3. An increase in expected inflation will cause an upward shift in the Short Run Phillips Curve. In the Calvo model a 1% increase in expected inflation will cause an immediate 1% upward shift in the SRPC. In a different model, with more inflation inertia, it will take longer for a 1% increase in expected inflation to cause a 1% upward shift in the SRPC. And we don't know which model is right, and so we don't know how quickly and how much the SRPC will shift up if expected inflation increases by 1%. (Though we think we know it will eventually shift up by exactly 1%.)

4.Short run "supply shocks" (perhaps better described as "price shocks") can cause the Short Run Phillips Curve to shift independently of any shift they cause in the Long Run Phillips Curve. We do not have a good theory of how short run supply shocks shift the SRPC. And we do not know what short run supply shocks there will be in the near future. So we do not know how big an increase in inflation would be consistent with getting the economy to the Long Run Phillips Curve.

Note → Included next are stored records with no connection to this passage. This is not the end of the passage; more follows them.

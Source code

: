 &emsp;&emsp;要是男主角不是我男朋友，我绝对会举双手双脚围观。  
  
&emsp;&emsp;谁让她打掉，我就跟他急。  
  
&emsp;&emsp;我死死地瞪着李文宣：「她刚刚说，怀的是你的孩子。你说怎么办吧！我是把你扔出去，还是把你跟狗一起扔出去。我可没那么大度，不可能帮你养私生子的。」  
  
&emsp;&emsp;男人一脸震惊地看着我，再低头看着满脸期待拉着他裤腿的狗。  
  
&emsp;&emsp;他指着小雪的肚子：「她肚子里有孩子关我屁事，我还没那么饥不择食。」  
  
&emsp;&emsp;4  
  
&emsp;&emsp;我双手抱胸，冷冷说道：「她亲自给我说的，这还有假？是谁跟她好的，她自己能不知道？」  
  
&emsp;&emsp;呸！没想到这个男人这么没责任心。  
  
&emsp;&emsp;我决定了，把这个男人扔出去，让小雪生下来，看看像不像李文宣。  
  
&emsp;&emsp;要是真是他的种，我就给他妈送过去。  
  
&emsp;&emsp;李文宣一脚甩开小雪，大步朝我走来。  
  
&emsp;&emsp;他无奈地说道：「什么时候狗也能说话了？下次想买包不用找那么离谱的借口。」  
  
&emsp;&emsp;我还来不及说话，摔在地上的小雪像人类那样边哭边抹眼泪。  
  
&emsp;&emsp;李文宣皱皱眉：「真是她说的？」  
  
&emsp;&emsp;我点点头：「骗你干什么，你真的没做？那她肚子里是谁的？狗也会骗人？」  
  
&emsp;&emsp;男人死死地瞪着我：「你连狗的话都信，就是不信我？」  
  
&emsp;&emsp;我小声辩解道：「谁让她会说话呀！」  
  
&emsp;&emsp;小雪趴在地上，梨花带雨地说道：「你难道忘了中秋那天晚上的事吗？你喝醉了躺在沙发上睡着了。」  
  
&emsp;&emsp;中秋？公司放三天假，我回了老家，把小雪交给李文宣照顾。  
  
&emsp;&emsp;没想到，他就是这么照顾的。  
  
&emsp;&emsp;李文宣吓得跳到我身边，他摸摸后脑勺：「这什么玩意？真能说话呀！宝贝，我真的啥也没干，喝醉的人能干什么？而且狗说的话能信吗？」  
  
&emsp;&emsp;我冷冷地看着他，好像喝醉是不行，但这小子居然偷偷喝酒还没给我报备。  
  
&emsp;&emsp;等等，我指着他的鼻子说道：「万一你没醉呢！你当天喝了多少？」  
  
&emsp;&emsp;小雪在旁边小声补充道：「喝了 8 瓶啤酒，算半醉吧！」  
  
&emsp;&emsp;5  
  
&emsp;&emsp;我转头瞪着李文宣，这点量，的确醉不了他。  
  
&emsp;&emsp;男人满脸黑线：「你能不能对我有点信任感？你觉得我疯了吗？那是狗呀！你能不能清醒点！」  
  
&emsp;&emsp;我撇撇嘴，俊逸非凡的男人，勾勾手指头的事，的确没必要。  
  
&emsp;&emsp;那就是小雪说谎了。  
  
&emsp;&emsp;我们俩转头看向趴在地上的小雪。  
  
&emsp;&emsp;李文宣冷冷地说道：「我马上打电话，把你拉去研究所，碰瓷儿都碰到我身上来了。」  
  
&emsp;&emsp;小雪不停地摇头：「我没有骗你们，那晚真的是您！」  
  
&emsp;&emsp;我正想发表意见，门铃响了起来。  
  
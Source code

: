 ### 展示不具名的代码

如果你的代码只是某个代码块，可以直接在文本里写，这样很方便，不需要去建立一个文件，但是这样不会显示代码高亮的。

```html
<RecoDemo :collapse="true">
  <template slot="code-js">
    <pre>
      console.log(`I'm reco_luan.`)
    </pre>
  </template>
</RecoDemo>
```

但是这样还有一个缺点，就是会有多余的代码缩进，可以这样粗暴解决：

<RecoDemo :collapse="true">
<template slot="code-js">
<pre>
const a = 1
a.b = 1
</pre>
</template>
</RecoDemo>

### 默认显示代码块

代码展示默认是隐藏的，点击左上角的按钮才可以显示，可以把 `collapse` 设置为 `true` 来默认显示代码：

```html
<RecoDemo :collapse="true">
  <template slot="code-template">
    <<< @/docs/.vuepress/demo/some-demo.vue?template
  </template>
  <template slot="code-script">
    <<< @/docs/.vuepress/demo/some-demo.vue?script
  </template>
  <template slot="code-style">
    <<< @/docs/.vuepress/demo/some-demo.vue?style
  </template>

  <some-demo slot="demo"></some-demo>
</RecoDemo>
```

If we did know all those four things, It wouldn't matter which language the Fed spoke. We would know how much inflation would be associated with a higher level of NGDP, and vice versa. We could translate inflation Fedspeak into NGDP Fedspeak, and translate NGDP Fedspeak into inflation Fedspeak. It wouldn't be correct to say that an NGDP target is "ultimately mainly about inflation". Nor would it be correct to say that an inflation target is "ultimately mainly about NGDP". It would be correct to say they are different ways of saying the same thing.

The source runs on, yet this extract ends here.